The slashed paper drivers from ScanSpeak's Revelator range are very popular for their tone. So are SB Acoustic's papyrus equivalents from the Satori range. While adherents might admit that metal or carbon-fibre types are more precise—Vivid's all-aluminium diaphragms or Børresen's carbon/foam composites are great examples—they find paper richer. Jazz 2022 intrudes into this polarized discussion with a proposition of the third kind: combine the tonefulness of paper with the superior diction of metal. In our digs preceded by high-resolution digital, tapped autoformers for volume control and wide-bandwidth DC-coupled lateral Exicon Mosfets, absolutely nothing about the bonySound was lean, thin, prickly or hard. Yet on matters of self damping for superior enunciation of music's multi-layered dialogue, ceramic qualities still factored. Again, Maximino's enclosure and filter conditions set up camp somewhere between these polarities if still closer to a luxuriant rich 'paper' sound than hi-rez speed-first 'ceramic' perspective.
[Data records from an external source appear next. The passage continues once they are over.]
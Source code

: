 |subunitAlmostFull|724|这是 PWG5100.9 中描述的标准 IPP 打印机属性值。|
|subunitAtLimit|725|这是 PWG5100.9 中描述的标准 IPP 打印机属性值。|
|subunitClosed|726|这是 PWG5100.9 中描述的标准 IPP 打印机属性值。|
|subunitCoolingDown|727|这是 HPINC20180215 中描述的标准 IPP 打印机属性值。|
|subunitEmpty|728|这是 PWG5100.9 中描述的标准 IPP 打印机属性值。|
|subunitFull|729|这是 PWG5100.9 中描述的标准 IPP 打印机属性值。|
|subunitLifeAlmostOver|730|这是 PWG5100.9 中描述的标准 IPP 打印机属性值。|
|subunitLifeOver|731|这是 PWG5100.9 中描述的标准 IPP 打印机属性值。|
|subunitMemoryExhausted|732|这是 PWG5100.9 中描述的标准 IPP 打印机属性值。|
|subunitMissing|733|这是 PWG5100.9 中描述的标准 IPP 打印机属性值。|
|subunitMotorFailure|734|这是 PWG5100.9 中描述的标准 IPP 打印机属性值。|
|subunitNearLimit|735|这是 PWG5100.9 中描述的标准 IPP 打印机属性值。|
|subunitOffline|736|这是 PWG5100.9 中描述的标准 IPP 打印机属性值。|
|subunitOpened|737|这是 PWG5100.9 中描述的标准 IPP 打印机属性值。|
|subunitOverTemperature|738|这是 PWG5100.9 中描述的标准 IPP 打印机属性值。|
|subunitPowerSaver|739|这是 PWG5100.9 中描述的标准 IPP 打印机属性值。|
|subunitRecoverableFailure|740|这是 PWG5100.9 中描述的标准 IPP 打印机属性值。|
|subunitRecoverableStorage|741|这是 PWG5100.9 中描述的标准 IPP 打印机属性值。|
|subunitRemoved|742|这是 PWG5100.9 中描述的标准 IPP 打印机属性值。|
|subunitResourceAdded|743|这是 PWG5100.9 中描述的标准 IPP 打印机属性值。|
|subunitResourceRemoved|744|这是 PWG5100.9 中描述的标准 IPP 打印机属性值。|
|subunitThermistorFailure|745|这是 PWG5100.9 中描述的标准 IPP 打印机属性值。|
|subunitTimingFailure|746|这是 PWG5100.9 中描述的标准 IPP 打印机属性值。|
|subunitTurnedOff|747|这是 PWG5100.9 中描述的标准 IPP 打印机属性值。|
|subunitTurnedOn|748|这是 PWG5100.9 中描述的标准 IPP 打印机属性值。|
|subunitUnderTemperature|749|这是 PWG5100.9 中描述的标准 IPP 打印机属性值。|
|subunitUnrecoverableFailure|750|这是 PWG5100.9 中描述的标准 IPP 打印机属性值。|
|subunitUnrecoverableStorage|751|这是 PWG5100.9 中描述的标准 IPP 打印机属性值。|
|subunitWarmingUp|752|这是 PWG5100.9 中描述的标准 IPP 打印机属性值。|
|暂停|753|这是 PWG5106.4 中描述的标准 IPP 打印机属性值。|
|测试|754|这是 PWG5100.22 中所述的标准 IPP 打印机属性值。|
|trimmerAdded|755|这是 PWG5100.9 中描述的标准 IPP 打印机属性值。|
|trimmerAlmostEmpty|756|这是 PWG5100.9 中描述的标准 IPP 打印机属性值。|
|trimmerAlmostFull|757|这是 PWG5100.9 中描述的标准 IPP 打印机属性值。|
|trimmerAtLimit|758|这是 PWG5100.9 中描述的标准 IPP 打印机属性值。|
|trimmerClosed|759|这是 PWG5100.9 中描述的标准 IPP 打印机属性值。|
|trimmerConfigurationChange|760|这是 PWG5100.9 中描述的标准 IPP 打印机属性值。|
iMac | Audirvana 3.5 | Soundaware D300Ref | Sonnet Audio Pasithea DAC

To talk still more blackness for the full G. Stein treatment in triplicate—black is black is black—Jazz's well-controlled yet slightly fat bass really did weigh the color balance toward the black end. That always causes extra saturation and body density. On this particular soundstage, Accuton's (in)famous inverted tweeter played supporting character not lead actor. Top billing was for the mid/woofer just as it should. It's where the lion's share of the music lives. Any tweeter spectaculars are just a distraction. I heard none. Time for promised Accuton vs Accuton action. Before we go sonic, materially the Jazz 2022 really did feel like about twice the speaker Albedo's Aptica is relative to weight and build density. Again, selling direct gives the Spaniard a very unfair advantage. But I'm fond of saying that such advantages exist to be fully pressed, not belittled or brushed over. On said score the bonySound Jazz 2022 turns its screws to the max. It's medieval torture for dealer-sold competitors which only have half the money to invest into their product. bonySound's value conversion—money spent vs. stuff received—felt unusually loaded. Go bear?